** Task instructions **
Your output should consist of the lines from the first line of the records below through the one with "[Sale](https://codeforces.com/problemset/problem/34/B)", exactly, minus the pictures.

Stored data:
========
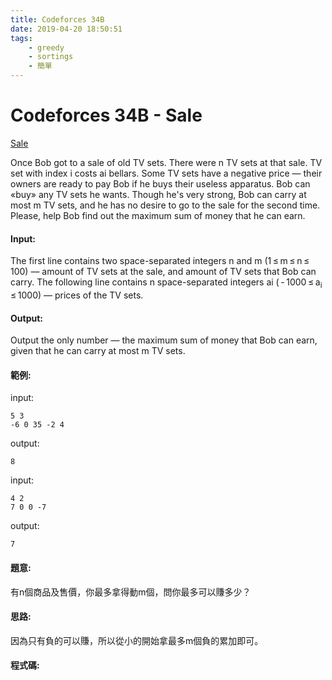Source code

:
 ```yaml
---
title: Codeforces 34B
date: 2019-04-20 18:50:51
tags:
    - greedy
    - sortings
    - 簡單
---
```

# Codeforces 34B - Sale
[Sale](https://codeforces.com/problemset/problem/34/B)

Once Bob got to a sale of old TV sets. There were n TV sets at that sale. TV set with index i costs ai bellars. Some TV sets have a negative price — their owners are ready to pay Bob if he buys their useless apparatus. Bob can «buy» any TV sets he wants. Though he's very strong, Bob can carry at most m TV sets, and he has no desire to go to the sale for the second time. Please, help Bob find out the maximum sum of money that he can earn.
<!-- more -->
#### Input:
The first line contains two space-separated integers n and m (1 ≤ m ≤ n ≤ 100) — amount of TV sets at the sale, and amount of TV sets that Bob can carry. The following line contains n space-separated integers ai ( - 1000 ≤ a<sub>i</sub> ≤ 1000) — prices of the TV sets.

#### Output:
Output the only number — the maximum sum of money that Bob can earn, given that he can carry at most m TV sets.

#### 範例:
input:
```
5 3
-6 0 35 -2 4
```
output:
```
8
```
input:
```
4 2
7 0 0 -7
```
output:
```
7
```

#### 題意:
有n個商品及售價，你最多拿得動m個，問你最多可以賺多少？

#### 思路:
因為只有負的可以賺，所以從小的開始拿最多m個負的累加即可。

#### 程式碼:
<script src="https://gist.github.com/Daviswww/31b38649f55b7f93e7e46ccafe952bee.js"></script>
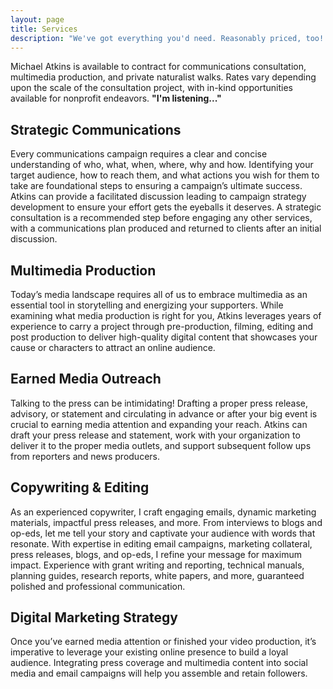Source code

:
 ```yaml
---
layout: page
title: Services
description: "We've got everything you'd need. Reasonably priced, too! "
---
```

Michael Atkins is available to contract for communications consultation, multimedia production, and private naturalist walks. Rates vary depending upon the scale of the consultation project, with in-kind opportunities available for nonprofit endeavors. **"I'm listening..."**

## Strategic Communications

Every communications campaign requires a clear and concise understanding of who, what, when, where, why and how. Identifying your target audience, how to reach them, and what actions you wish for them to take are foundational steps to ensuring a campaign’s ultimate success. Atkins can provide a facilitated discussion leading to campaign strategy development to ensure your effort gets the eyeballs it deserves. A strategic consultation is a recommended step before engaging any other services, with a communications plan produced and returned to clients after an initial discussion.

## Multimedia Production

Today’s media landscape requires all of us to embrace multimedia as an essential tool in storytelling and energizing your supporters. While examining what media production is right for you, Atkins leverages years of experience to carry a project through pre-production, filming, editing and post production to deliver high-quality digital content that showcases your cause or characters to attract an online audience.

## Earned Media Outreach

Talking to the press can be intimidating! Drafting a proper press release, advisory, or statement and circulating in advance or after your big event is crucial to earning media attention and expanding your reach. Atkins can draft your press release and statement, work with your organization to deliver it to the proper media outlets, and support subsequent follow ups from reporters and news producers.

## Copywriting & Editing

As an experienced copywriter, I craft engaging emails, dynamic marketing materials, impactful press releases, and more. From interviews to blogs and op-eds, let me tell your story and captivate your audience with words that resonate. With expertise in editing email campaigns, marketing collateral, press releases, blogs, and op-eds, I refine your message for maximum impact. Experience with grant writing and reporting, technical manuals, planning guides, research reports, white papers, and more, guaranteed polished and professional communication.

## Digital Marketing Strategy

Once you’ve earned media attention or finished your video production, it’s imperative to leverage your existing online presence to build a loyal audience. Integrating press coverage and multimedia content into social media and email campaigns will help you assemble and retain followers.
========
** Response area **
Source code

:
 ```yaml
---
title: Codeforces 34B
date: 2019-04-20 18:50:51
tags:
    - greedy
    - sortings
    - 簡單
---
```

# Codeforces 34B - Sale
[Sale](https://codeforces.com/problemset/problem/34/B)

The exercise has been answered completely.